- Poster used to advertise the original Off-Broadway (2010) and Los Angeles (2013) runs of The Deep Throat Sex Scandal
- Written by: David Bertolino
- Genre: Romantic comedy, drama

Premiere
- Date: May 10, 2010
- Place: Bleecker Street Theater

= The Deep Throat Sex Scandal =

American play

The Deep Throat Sex Scandal is an American play by David Bertolino. It follows the life and career of Harry Reems as he enters the pornography industry, eventually filming Deep Throat opposite Linda Lovelace, and its resultant infamy and obscenity trial in Memphis, Tennessee.

The play originally was produced Off-Broadway at the 45 Bleecker Street theatre. Previews began September 17, 2010 with Malcolm Madera as Reems and Lori Gardner as Lovelace for director Jerry Douglas. Bertolino also served as producer. Additional cast members include Graham Stuart Allen, Frank Blocker, Stephen Hope, John-Charles Kelly, Rita Rehn and Zach Wegner.

Production Stage Manager: Ernie Fimbres, Assistant Stage Manager: Jeremy Neal, Set Design: Josh Iacovelli, Wardrobe: Jeffrey Wallach, Lighting Design: Graham Kindred, Sound Design: Phillip Rudy.

It opened October 10, 2010, and abruptly closed two days later following a dispute with the venue's landlord.

==Los Angeles production (2013)==
Bertolino transferred the production to Los Angeles in 2013. Following one week of previews, it opened on January 31, 2013, and ran through April 14. Douglas returned to direct. Blocker was the only cast member to reprise his roles from the New York production. Marc Ginsburg and Natasha Charles Parker were cast as Reems and Lovelace, respectively, joining Brett Aune, Michael Rachlis, Bart Tangredi and Alec Tomkiw. Frank Blocker reprised his role as DA Larry Parrish, the only original cast member from the New York production. Adult-film actors Herschel Savage and Veronica Hart joined to generate additional interest among porn fans; Bertolino also arranged for a recurring series of celebrity cameos: Sally Kirkland, Bruce Vilanch, Christopher Knight and adult actors Nina Hartley, Hyapatia Lee, Jasmin St.
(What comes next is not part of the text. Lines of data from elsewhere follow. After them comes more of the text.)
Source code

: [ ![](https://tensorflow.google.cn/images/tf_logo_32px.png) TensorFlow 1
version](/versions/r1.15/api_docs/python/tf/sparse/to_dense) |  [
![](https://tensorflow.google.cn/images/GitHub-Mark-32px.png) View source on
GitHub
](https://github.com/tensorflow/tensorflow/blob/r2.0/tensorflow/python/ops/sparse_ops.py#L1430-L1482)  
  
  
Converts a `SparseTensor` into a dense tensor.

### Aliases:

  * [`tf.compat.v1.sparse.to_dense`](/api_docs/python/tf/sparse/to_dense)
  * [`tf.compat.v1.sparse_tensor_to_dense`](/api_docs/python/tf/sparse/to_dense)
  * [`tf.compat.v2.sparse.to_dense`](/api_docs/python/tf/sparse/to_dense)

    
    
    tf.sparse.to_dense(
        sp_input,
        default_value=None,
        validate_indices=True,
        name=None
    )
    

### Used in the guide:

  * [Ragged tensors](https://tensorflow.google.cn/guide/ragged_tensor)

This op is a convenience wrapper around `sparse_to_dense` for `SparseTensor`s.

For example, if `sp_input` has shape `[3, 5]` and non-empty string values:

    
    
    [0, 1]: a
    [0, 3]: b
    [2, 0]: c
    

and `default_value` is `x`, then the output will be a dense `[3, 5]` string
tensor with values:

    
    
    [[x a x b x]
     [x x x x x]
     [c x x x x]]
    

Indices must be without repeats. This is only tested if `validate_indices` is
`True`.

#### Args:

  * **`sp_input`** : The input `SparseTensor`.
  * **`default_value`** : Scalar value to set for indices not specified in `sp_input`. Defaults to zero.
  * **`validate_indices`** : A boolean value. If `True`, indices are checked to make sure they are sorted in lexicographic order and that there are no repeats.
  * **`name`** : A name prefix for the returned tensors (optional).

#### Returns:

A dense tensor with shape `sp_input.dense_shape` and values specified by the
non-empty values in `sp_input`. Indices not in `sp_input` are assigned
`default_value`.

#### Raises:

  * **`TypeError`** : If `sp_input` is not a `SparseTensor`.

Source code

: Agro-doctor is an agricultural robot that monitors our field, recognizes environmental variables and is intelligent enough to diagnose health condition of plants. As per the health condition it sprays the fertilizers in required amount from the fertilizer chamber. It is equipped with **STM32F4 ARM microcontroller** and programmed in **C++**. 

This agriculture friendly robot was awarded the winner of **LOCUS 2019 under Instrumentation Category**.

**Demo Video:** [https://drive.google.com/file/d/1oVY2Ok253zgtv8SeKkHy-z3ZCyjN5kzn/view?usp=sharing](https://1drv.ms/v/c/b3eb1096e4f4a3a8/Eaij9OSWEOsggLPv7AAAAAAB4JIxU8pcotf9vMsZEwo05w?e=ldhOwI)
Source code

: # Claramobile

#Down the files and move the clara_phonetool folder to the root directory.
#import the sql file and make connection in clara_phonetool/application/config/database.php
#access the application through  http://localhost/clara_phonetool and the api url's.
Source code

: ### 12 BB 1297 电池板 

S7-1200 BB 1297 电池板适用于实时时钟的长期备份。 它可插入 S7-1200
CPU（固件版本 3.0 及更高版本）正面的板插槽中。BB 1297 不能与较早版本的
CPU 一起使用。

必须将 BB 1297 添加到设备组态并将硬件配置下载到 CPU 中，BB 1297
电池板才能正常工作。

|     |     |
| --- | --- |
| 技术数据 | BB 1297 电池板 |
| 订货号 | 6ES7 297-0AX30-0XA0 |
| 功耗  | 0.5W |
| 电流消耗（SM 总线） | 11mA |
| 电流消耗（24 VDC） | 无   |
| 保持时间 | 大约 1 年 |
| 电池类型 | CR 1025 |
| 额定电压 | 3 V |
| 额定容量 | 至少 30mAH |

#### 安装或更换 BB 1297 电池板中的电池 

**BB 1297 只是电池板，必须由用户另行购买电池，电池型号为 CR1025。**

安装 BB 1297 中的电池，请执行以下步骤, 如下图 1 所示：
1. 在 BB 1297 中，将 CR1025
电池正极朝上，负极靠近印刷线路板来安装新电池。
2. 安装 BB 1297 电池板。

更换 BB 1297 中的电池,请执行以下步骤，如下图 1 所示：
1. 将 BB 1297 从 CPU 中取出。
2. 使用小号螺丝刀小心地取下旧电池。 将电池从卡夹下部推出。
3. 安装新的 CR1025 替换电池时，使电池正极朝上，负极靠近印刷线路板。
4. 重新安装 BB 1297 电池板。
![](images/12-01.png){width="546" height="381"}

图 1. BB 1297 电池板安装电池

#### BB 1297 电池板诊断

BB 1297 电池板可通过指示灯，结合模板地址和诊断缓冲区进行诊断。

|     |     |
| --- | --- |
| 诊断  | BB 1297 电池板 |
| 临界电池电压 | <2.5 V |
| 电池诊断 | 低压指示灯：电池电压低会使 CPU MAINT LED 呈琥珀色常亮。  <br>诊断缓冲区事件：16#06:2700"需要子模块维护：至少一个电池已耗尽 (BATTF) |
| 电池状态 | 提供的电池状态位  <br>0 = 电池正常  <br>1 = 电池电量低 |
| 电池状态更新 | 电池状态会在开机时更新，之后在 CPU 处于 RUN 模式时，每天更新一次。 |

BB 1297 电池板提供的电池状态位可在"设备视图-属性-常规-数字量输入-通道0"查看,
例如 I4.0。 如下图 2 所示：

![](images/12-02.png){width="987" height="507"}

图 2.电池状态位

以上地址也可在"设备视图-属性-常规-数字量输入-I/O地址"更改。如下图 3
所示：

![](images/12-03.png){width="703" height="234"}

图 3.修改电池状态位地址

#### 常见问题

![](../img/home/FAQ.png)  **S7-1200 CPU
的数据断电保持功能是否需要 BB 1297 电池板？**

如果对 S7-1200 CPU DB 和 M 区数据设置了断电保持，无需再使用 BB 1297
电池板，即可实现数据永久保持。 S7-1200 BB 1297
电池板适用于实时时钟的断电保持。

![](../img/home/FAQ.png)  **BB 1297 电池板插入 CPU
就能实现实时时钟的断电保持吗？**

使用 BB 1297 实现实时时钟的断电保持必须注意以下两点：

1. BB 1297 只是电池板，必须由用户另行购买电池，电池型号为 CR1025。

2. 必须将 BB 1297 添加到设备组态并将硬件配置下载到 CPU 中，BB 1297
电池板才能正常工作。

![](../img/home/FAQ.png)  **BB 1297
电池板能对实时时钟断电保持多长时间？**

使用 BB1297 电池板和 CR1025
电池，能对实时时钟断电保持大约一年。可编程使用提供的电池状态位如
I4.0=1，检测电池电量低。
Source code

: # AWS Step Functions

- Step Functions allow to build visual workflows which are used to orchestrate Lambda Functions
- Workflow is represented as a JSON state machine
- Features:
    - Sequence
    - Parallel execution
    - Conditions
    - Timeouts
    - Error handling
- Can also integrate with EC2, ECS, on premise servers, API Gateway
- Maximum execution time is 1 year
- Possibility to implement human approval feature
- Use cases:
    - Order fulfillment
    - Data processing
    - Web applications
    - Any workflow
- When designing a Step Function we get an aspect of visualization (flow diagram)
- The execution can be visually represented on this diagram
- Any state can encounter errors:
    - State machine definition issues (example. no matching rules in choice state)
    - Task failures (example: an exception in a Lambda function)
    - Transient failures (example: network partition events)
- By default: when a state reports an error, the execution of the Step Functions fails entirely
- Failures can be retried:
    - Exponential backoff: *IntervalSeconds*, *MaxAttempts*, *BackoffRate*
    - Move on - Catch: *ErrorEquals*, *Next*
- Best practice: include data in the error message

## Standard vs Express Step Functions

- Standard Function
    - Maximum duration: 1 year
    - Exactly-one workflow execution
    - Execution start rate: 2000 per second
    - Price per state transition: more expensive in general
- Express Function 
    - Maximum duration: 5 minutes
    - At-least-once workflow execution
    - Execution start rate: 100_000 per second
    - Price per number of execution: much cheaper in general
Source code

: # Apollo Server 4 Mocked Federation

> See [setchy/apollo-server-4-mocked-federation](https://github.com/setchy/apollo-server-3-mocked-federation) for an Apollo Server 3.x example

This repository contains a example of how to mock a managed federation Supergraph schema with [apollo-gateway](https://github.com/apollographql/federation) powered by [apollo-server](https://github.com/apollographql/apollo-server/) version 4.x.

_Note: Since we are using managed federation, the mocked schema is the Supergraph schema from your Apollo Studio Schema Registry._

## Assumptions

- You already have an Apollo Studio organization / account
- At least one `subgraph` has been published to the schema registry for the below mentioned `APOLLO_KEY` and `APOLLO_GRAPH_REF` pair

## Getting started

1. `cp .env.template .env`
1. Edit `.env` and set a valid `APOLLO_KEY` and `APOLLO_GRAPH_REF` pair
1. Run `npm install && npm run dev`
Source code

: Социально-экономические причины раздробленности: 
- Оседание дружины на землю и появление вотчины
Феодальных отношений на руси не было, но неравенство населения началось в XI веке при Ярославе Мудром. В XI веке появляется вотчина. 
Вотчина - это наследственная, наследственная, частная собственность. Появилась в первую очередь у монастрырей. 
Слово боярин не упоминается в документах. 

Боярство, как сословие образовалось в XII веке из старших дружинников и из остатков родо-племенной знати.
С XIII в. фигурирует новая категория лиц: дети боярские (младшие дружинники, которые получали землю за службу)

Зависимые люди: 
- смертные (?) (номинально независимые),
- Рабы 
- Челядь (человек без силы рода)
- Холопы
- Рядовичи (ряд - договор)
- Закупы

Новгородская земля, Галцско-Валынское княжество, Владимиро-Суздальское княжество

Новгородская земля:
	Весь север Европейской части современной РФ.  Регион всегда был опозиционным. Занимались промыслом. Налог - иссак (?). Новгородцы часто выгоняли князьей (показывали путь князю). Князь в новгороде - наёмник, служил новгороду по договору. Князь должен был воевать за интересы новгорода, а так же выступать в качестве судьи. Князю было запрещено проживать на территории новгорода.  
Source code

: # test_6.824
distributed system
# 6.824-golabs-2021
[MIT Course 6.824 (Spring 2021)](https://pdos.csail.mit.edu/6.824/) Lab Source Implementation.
Claire, Rebecca Bardoux William Margold, and Alana Evans are among those who appeared during the show's run.

Reems died during the Los Angeles run of The Deep Throat Sex Scandal, and his passing was noted by the production.

The Los Angeles production received a 75-percent "bittersweet" rating from an aggregate of 12 reviews on Bitter Lemons.

==Movie version (2013-)==
Following the closure of the Los Angeles production, Bertolino announced his intentions to produce a movie version of his play through an Indiegogo crowdfunding campaign. At the campaign's conclusion, he had raised more than $25,000, meeting his original goals.